→ What is being asked:
Please take the lines from the one holding "### getPluginInfo" through the one holding "Browser plugin." in the data below and copy them exactly.

(Stored data)
════════════════

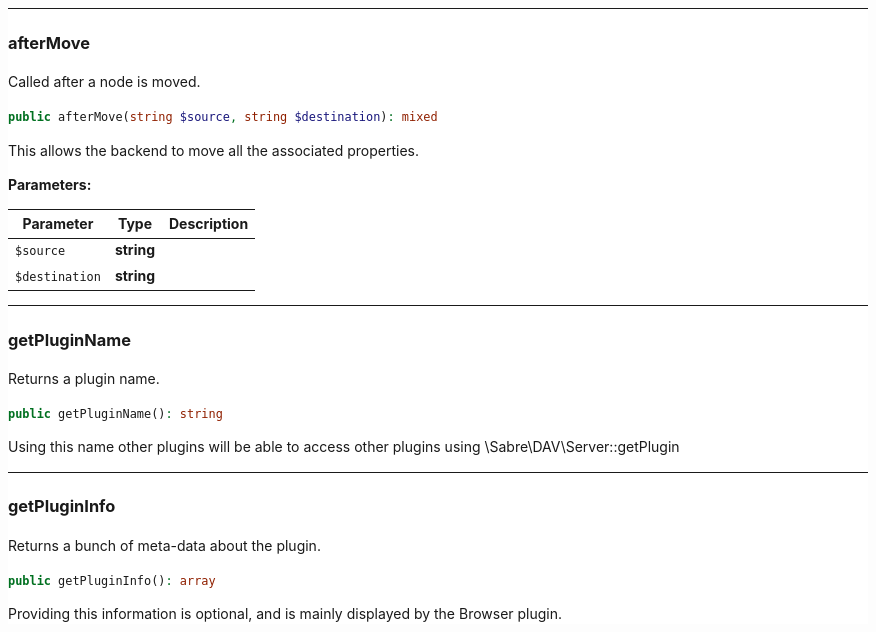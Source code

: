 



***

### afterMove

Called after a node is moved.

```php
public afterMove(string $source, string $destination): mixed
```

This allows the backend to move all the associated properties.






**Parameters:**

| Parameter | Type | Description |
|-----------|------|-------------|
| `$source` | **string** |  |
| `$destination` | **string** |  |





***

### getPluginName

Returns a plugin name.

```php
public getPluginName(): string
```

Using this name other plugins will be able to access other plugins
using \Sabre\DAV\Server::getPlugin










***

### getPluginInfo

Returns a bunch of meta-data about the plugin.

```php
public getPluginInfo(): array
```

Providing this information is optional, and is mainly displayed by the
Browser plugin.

════════════════

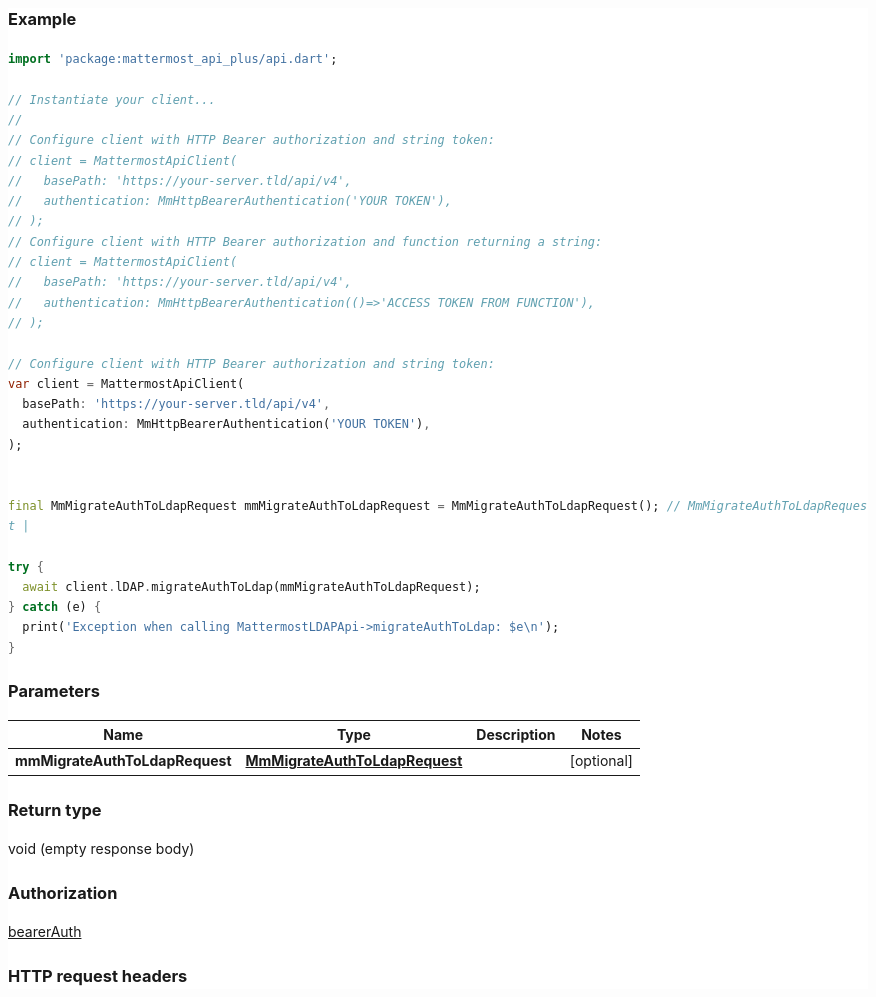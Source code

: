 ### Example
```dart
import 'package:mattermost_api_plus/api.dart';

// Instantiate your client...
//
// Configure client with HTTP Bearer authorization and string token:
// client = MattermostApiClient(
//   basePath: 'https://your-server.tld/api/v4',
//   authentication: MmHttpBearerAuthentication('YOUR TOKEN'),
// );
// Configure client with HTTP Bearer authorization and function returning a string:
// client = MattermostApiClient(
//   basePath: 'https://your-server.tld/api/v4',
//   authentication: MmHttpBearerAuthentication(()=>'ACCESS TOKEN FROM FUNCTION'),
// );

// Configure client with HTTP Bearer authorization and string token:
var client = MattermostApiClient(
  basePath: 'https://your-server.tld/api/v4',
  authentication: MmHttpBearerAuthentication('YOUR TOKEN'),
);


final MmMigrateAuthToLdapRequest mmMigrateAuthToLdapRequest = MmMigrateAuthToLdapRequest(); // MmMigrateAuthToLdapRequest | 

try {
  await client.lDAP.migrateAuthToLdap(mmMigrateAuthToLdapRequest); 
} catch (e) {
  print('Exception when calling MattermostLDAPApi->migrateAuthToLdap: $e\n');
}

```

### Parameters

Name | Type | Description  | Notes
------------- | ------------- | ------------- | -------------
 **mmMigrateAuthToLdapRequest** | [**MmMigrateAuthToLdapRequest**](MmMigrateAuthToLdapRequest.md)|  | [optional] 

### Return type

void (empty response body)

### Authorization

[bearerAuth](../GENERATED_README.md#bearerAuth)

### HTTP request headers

════════════════

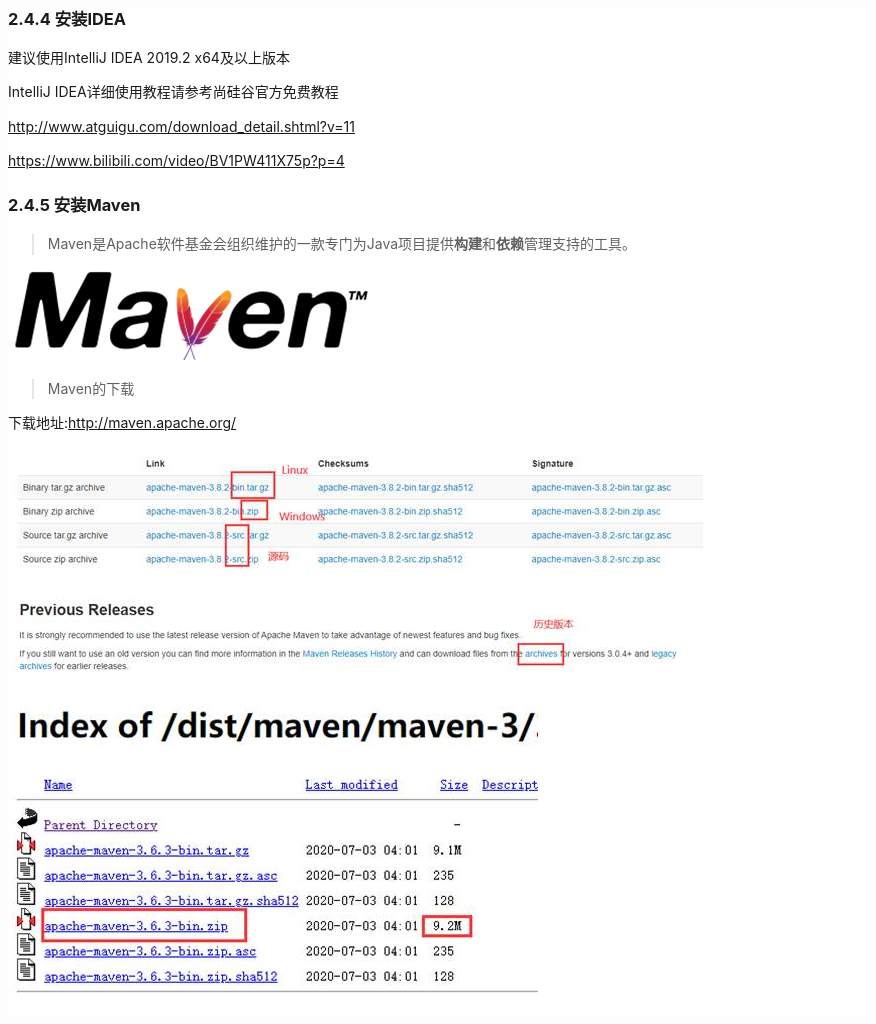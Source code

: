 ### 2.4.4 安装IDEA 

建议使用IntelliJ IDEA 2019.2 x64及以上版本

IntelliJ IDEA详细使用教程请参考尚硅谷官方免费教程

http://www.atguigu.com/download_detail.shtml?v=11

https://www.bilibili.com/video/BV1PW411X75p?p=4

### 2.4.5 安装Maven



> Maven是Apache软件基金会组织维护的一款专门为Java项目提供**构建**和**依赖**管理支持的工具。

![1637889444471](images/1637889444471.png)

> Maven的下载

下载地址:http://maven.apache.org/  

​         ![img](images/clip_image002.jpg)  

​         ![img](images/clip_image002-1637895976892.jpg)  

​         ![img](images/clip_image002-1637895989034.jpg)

════════════════

→ Output of the exercise:
### getPluginInfo

Returns a bunch of meta-data about the plugin.

```php
public getPluginInfo(): array
```

Providing this information is optional, and is mainly displayed by the
Browser plugin.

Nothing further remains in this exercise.